### Description of the task
If a line of the data below contains the string "SPACE", copy it into your answer.

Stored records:

——————————

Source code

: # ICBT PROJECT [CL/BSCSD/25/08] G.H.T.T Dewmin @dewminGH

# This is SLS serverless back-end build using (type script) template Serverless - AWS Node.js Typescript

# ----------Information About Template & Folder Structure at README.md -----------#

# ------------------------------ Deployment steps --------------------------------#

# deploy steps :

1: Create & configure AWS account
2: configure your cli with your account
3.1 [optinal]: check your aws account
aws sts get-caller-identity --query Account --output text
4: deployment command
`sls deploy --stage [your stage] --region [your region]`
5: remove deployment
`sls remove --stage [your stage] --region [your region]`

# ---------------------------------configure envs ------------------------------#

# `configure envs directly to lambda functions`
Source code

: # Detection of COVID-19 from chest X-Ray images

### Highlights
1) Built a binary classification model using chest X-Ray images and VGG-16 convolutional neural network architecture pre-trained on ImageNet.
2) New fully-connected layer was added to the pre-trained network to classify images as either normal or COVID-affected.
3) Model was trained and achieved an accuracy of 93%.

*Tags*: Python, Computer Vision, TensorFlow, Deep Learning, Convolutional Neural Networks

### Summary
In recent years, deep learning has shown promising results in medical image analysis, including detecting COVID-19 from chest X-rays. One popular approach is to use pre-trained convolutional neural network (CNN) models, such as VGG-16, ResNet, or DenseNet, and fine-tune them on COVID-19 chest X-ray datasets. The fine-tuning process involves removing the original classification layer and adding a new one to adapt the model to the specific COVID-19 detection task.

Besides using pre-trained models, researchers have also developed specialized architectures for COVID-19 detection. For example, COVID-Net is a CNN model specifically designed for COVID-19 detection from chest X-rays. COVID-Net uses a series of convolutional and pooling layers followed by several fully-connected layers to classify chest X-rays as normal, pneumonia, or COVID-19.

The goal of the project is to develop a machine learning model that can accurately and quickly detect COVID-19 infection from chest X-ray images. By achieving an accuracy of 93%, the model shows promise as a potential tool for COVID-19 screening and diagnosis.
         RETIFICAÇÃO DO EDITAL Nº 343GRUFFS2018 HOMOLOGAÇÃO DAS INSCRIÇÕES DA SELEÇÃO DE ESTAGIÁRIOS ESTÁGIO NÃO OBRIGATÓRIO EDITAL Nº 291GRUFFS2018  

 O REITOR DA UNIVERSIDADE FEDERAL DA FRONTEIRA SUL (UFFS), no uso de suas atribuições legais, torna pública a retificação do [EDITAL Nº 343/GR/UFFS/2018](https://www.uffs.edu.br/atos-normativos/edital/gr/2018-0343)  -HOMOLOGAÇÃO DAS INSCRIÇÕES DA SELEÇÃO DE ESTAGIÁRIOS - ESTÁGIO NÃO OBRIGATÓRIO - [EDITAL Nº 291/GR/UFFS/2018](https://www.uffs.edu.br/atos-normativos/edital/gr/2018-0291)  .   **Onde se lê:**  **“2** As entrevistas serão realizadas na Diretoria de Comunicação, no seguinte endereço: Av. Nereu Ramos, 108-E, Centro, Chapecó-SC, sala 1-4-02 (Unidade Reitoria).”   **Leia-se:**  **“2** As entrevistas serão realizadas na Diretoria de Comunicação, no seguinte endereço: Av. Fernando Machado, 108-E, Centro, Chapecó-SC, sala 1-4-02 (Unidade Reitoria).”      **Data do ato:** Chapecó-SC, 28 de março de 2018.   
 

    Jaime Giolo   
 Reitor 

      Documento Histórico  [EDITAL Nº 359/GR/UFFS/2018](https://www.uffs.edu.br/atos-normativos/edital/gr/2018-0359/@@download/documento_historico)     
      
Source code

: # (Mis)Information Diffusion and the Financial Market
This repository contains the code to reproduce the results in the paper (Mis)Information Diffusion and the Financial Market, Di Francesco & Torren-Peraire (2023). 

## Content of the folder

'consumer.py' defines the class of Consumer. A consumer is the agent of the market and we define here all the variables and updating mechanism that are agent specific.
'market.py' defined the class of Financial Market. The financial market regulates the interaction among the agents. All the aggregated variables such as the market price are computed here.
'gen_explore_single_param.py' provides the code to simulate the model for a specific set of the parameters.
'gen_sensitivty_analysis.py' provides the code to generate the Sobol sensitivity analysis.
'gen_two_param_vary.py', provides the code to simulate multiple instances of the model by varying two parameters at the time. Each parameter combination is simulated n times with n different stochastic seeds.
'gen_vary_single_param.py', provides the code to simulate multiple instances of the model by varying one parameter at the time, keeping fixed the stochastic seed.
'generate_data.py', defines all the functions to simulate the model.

——————————

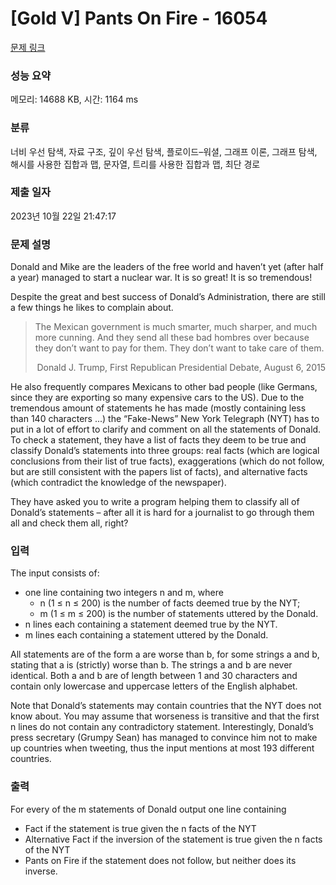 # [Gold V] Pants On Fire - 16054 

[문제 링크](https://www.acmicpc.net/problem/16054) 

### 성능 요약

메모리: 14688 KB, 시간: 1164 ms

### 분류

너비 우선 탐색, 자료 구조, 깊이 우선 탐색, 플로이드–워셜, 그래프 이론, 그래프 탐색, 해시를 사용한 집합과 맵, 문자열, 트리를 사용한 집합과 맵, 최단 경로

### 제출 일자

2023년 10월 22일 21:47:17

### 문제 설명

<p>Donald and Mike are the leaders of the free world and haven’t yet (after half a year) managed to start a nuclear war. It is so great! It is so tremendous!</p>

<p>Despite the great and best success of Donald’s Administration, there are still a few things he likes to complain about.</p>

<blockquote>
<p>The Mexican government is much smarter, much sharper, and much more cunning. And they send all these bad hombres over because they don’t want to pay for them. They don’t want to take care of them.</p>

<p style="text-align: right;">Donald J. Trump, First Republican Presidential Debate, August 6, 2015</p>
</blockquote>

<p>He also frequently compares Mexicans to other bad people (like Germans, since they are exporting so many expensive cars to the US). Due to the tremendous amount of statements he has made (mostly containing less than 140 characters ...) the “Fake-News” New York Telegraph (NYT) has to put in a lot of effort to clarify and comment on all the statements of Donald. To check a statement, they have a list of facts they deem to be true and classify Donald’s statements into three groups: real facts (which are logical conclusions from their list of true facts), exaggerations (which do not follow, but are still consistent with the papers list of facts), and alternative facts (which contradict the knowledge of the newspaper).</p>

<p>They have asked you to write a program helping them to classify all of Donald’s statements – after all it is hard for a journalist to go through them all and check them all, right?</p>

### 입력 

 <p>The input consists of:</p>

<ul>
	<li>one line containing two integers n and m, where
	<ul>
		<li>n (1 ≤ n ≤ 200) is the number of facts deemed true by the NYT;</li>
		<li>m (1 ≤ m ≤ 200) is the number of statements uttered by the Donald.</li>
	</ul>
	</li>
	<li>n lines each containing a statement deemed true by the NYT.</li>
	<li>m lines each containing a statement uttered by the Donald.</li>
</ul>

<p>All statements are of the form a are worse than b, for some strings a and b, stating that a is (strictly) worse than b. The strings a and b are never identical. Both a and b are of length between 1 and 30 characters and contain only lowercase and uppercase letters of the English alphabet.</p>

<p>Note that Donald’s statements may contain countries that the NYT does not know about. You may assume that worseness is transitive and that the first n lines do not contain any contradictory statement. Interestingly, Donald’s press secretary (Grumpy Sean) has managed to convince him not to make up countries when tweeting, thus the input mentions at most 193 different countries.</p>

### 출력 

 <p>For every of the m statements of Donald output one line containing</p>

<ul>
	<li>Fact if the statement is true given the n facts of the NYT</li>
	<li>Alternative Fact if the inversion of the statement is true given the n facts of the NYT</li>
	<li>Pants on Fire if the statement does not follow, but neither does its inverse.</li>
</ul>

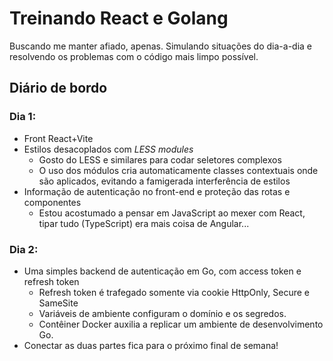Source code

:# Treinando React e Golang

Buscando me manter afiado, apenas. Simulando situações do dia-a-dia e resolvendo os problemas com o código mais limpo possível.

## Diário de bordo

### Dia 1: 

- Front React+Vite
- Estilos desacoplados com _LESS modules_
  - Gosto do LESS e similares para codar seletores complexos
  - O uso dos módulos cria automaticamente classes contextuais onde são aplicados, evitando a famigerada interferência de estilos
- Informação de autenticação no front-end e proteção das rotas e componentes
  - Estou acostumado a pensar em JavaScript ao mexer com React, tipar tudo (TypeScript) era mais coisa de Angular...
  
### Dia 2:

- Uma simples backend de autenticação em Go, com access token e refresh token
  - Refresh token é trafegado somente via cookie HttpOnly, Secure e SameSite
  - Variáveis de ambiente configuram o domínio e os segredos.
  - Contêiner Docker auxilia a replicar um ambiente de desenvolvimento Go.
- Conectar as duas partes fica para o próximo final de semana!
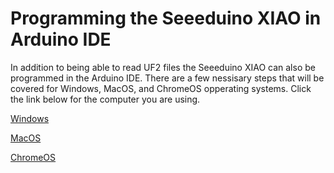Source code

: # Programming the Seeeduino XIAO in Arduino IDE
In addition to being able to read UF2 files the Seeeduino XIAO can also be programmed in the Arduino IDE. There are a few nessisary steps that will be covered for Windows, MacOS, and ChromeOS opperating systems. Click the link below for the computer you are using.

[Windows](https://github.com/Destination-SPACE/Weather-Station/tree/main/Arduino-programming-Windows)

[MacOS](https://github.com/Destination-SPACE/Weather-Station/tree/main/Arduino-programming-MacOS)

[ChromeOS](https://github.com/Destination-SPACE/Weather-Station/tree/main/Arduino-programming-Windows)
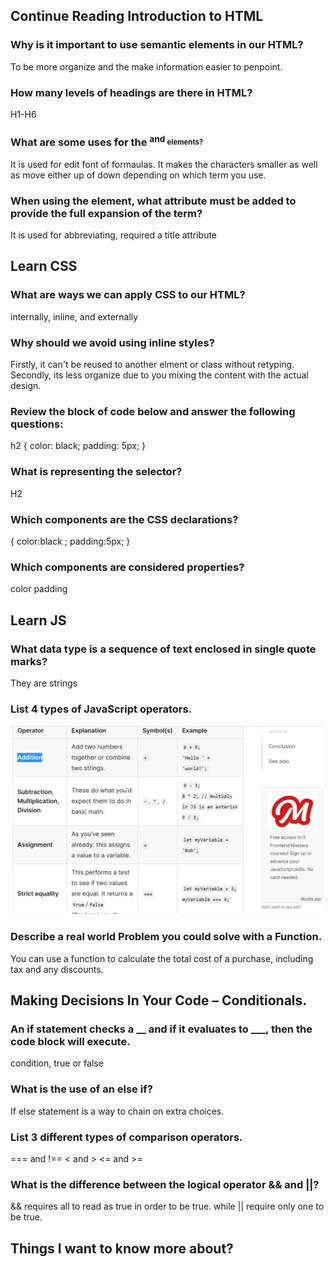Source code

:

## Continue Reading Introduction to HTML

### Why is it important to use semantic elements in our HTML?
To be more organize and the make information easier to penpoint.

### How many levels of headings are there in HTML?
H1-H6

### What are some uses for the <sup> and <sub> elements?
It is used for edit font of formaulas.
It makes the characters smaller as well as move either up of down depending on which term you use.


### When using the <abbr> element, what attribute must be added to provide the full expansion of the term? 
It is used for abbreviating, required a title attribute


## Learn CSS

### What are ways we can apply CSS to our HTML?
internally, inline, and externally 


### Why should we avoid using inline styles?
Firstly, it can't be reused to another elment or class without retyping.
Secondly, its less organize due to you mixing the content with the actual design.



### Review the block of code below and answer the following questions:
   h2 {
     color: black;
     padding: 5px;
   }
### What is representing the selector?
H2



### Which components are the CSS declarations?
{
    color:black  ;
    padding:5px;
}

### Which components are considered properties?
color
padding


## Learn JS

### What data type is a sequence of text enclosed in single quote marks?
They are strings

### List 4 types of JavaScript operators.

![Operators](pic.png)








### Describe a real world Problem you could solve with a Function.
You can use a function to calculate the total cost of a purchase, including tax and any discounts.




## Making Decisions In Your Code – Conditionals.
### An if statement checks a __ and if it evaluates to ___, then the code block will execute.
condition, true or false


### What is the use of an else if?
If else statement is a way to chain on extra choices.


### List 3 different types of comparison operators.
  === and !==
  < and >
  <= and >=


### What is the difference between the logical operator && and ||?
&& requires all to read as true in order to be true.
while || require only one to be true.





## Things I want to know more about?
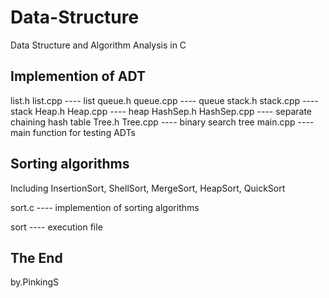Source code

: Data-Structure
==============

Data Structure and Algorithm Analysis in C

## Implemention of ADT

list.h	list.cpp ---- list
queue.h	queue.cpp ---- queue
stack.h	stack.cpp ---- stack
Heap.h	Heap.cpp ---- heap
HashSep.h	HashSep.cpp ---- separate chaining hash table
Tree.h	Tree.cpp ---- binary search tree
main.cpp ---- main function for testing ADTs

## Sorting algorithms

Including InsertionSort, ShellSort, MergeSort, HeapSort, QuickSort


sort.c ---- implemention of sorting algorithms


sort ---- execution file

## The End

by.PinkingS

——————————

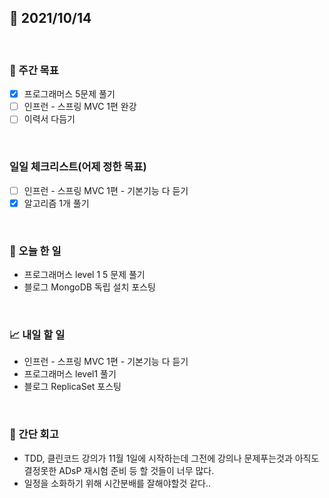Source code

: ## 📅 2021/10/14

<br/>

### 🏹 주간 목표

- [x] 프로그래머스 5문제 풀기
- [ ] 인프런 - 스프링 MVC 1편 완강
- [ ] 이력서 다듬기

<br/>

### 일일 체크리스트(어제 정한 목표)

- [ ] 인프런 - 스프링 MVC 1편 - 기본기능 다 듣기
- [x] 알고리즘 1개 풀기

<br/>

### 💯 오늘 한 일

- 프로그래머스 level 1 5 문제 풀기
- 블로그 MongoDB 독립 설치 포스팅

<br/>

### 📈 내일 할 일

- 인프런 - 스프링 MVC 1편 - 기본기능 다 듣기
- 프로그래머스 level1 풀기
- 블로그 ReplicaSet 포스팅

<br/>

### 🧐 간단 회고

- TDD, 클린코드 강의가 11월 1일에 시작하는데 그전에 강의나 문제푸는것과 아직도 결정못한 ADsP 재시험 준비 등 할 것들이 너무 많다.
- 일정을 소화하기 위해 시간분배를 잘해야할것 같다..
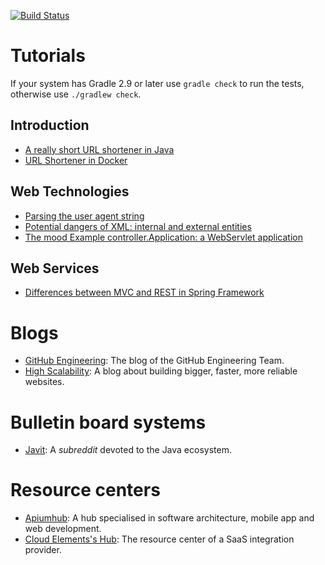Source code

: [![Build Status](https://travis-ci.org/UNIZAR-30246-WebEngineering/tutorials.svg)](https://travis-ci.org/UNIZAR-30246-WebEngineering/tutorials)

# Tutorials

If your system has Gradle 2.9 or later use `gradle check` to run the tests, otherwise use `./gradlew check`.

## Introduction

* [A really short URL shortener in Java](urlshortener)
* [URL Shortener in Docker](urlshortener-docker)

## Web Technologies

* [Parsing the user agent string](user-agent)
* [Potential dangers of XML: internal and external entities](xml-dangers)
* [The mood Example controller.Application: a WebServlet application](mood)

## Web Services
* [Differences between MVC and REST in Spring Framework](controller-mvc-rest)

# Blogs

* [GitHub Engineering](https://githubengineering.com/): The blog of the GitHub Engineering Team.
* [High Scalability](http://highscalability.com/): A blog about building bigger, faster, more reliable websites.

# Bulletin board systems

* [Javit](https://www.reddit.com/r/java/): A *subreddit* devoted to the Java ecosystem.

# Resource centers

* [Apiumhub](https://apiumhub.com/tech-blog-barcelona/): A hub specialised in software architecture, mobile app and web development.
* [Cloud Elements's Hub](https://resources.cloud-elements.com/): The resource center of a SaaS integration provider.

——————————

### Written response
[Windows](https://github.com/Destination-SPACE/Weather-Station/tree/main/Arduino-programming-Windows)
[MacOS](https://github.com/Destination-SPACE/Weather-Station/tree/main/Arduino-programming-MacOS)
[ChromeOS](https://github.com/Destination-SPACE/Weather-Station/tree/main/Arduino-programming-Windows)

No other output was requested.